- The problem -
Across all the entries below, how many lines contain the string "same"? The number by itself is the answer.

- Information provided -

--- START ---

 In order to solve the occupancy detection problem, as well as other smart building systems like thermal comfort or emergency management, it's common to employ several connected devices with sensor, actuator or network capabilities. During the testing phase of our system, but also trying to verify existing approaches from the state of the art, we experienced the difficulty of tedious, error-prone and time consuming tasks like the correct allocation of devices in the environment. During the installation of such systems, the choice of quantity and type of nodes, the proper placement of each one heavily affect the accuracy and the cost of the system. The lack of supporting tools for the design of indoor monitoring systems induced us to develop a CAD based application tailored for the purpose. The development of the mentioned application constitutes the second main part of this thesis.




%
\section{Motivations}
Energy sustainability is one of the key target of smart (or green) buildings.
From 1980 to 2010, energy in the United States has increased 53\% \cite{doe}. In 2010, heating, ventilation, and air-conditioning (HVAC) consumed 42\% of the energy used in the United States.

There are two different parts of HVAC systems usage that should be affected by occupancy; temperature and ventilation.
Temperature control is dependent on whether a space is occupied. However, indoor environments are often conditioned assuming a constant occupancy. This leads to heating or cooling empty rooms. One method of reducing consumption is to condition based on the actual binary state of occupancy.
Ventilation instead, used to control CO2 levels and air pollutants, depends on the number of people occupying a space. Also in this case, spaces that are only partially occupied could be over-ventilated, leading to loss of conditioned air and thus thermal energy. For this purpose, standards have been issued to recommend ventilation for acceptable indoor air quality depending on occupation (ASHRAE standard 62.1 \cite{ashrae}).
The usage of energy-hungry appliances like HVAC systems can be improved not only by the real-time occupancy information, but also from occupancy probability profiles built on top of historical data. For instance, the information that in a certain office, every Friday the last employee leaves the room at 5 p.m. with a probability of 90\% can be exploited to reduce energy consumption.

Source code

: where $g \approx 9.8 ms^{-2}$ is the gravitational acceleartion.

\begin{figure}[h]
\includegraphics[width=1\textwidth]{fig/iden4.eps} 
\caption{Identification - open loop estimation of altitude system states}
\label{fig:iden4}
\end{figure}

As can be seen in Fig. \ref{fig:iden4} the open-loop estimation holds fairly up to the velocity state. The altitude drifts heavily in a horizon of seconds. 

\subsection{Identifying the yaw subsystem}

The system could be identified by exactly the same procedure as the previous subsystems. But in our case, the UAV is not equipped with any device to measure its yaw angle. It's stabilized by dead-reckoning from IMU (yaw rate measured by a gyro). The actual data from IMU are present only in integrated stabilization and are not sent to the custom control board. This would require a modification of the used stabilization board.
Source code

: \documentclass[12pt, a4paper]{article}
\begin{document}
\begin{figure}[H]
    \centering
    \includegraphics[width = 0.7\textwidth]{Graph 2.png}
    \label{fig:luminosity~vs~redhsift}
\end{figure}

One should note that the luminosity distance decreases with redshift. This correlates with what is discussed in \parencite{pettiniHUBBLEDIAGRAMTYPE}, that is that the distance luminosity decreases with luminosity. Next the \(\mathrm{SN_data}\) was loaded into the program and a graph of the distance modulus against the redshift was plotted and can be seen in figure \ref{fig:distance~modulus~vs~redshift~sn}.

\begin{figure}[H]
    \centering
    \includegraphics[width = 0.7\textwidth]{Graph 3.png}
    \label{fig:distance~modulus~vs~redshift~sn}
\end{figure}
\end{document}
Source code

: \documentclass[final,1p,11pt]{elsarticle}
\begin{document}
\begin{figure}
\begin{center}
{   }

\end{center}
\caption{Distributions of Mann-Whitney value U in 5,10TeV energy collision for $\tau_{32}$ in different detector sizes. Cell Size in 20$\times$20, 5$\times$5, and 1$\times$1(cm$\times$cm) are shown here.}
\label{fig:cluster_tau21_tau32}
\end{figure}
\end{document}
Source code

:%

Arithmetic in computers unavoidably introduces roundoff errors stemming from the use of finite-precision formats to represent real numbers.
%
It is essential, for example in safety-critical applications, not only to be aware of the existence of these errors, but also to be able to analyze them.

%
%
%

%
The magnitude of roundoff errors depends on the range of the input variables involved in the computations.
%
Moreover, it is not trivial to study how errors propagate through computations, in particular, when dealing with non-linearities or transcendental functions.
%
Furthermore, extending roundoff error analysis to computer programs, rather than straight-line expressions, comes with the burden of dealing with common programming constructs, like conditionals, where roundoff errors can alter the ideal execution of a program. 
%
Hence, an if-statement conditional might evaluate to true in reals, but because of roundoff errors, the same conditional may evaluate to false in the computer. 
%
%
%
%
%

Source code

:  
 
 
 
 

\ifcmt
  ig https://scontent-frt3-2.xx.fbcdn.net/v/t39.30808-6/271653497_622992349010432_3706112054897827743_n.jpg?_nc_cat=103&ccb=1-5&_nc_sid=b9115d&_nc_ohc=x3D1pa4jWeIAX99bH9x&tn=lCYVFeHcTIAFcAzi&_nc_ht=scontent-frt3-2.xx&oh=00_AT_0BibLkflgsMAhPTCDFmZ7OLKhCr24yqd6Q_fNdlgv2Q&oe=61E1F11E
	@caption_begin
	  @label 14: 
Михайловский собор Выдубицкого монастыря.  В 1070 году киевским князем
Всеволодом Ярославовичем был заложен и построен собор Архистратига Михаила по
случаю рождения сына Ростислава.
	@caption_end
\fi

--- END ---

- Answer to the exercise -
2